Using jq to list keys in a JSON object

I have a hierarchically deep JSON object created by a scientific instrument, so the file is somewhat large (1.3MB) and not readily readable by people. I would like to get a list of keys, up to a certain depth, for the JSON object. For example, given an input object like this
{
"acquisition_parameters": {
"laser": {
"wavelength": {
"value": 632,
"units": "nm"
}
},
"date": "02/03/2525",
"camera": {}
},
"software": {
"repo": "github.com/username/repo",
"commit": "a7642f",
"branch": "develop"
},
"data": [{},{},{}]
}
I would like an output like such.
{
"acquisition_parameters": [
"laser",
"date",
"camera"
],
"software": [
"repo",
"commit",
"branch"
]
}
This is mainly for the purpose of being able to enumerate what is in a JSON object. After processing the JSON objects from the instrument begin to diverge: for example, some may have a field like .frame.cross_section.stats.fwhm, while others may have .sample.species, so it would be convenient to be able to interrogate the JSON object on the command line.

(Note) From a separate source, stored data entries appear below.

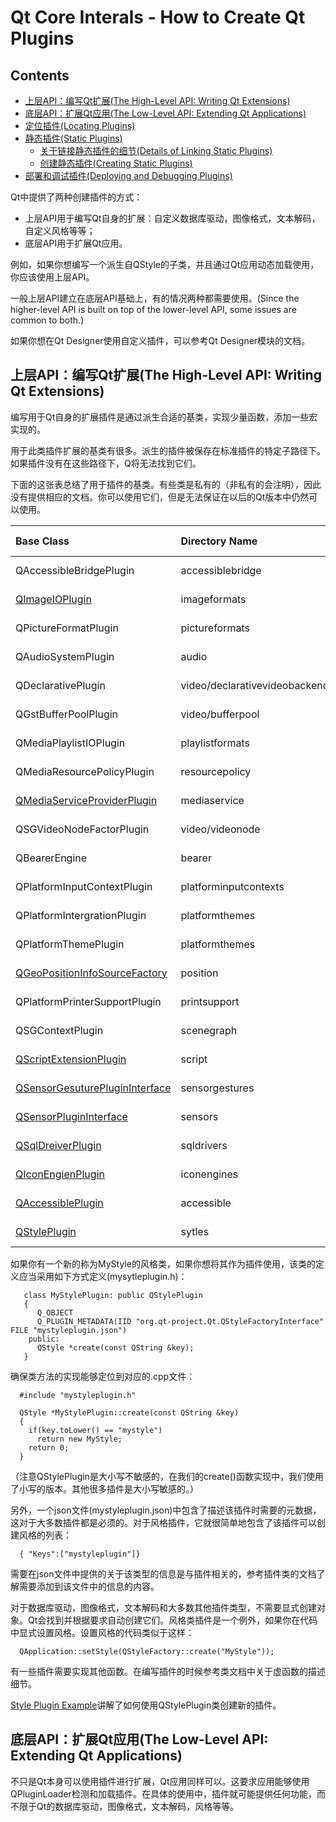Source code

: # Qt Core Interals - How to Create Qt Plugins

## Contents
* [上层API：编写Qt扩展(The High-Level API: Writing Qt Extensions)](#index-1)
* [底层API：扩展Qt应用(The Low-Level API: Extending Qt Applications)](#index-2)
* [定位插件(Locating Plugins)](#index-3)
* [静态插件(Static Plugins)](#index-4)
  * [关于链接静态插件的细节(Details of Linking Static Plugins)](#index-41)
  * [创建静态插件(Creating Static Plugins)](#index-42)
* [部署和调试插件(Deploying and Debugging Plugins)](#index-5)

Qt中提供了两种创建插件的方式：  
* 上层API用于编写Qt自身的扩展：自定义数据库驱动，图像格式，文本解码，自定义风格等等；
* 底层API用于扩展Qt应用。

例如，如果你想编写一个派生自QStyle的子类，并且通过Qt应用动态加载使用，你应该使用上层API。

一般上层API建立在底层API基础上，有的情况两种都需要使用。(Since the higher-level API is built on top of the lower-level API, some issues are common to both.)

如果你想在Qt Designer使用自定义插件，可以参考Qt Designer模块的文档。

<div id="index-1"/>

## 上层API：编写Qt扩展(The High-Level API: Writing Qt Extensions)
编写用于Qt自身的扩展插件是通过派生合适的基类，实现少量函数，添加一些宏实现的。

用于此类插件扩展的基类有很多。派生的插件被保存在标准插件的特定子路径下。如果插件没有在这些路径下，Q将无法找到它们。

下面的这张表总结了用于插件的基类。有些类是私有的（非私有的会注明），因此没有提供相应的文档。你可以使用它们，但是无法保证在以后的Qt版本中仍然可以使用。

| Base Class | Directory Name | Qt Module | Key Case Sensitivity |
| :--- | :--- | :--- | :--- |
| QAccessibleBridgePlugin | accessiblebridge | Qt GUI | Case Sensitive |
| [QImageIOPlugin](#非私有) | imageformats | Qt GUI | Case Sensitive |
| QPictureFormatPlugin | pictureformats | Qt GUI | Case Insensitive |
| QAudioSystemPlugin | audio | Qt Multimedia | Case Insensitive |
| QDeclarativePlugin | video/declarativevideobackend | Qt Multimedia | Case Insensitive |
| QGstBufferPoolPlugin | video/bufferpool | Qt Multimedia | Case Insensitive |
| QMediaPlaylistIOPlugin | playlistformats | Qt Multimedia | Case Insensitive |
| QMediaResourcePolicyPlugin | resourcepolicy | Qt Multimedia | Case Insensitive |
| [QMediaServiceProviderPlugin](#非私有) | mediaservice | Qt Multimedia | Case Insensitive |
| QSGVideoNodeFactorPlugin | video/videonode | Qt Multimedia | Case Insensitive |
| QBearerEngine | bearer | Qt Network | Case Sensitive |
| QPlatformInputContextPlugin | platforminputcontexts | Qt Platform Abstraction | Case Insensitive |
| QPlatformIntergrationPlugin | platformthemes | Qt Platform Abstraction | Case Insensitive |
| QPlatformThemePlugin | platformthemes | Qt Platform Abstraction | Case Insensitive |
| [QGeoPositionInfoSourceFactory](#非私有) | position | Qt Positioning | Case Sensitive |
| QPlatformPrinterSupportPlugin | printsupport | Qt Print Support | Case Insensitive |
| QSGContextPlugin | scenegraph | Qt Quick | Case Sensitive |
| [QScriptExtensionPlugin](#非私有) | script | Qt Script | Case Sensitive |
| [QSensorGesuturePluginInterface](#非私有) | sensorgestures | Qt Sensors | Case Sensitive |
| [QSensorPluginInterface](#非私有) | sensors | Qt Sensors | Case Sensitive |
| [QSqlDreiverPlugin](#非私有) | sqldrivers | Qt SQL | Case Sensitive |
| [QIconEngienPlugin](#非私有) | iconengines | Qt SVG | Case Insensitve |
| [QAccessiblePlugin](#非私有) | accessible | Qt Widgets | Case Sensitive |
| [QStylePlugin](#非私有) | sytles | Qt Widgets | Case Insensitve |

如果你有一个新的称为MyStyle的风格类，如果你想将其作为插件使用，该类的定义应当采用如下方式定义(mysytleplugin.h)：  
```
   class MyStylePlugin: public QStylePlugin
   {
      Q_OBJECT
      Q_PLUGIN_METADATA(IID "org.qt-project.Qt.QStyleFactoryInterface" FILE "mystyleplugin.json")
    public:
      QStyle *create(const QString &key);
   }
```

确保类方法的实现能够定位到对应的.cpp文件：  
```
  #include "mystyleplugin.h"

  QStyle *MyStylePlugin::create(const QString &key)
  {
    if(key.toLower() == "mystyle")
      return new MyStyle;
    return 0;
  }
```
（注意QStylePlugin是大小写不敏感的，在我们的create()函数实现中，我们使用了小写的版本。其他很多插件是大小写敏感的。）

另外，一个json文件(mystyleplugin.json)中包含了描述该插件时需要的元数据，这对于大多数插件都是必须的。对于风格插件，它就很简单地包含了该插件可以创建风格的列表：  
```
  { "Keys":["mystyleplugin"]}
```

需要在json文件中提供的关于该类型的信息是与插件相关的，参考插件类的文档了解需要添加到该文件中的信息的内容。

对于数据库驱动，图像格式，文本解码和大多数其他插件类型，不需要显式创建对象。Qt会找到并根据要求自动创建它们。风格类插件是一个例外，如果你在代码中显式设置风格。设置风格的代码类似于这样：  
```
  QApplication::setStyle(QStyleFactory::create("MyStyle"));
```

有一些插件需要实现其他函数。在编写插件的时候参考类文档中关于虚函数的描述细节。

[Style Plugin Example](#例子)讲解了如何使用QStylePlugin类创建新的插件。

## 底层API：扩展Qt应用(The Low-Level API: Extending Qt Applications)
不只是Qt本身可以使用插件进行扩展，Qt应用同样可以。这要求应用能够使用QPluginLoader检测和加载插件。在具体的使用中，插件就可能提供任何功能，而不限于Qt的数据库驱动，图像格式，文本解码，风格等等。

The following should do exactly what you want
jq '[(keys - ["data"])[] as $key | { ($key): .[$key] | keys }] | add'
This will give the following output, using the input you described above:
{
"acquisition_parameters": [
"camera",
"date",
"laser"
],
"software": [
"branch",
"commit",
"repo"
]
}
Given your purpose you might have an easier time using the paths builtin to list all the paths in the input and then truncate at the desired depth:
$ echo '{"a":{"b":{"c":{"d":true}}}}' | jq -c '[paths|.[0:2]]|unique'
[["a"],["a","b"]]
Here is another variation uing reduce and setpath which assumes you have a specific set of top-level keys you want to examine:
. as $v
| reduce ("acquisition_parameters", "software") as $k (
{}; setpath([$k]; $v[$k] | keys)
)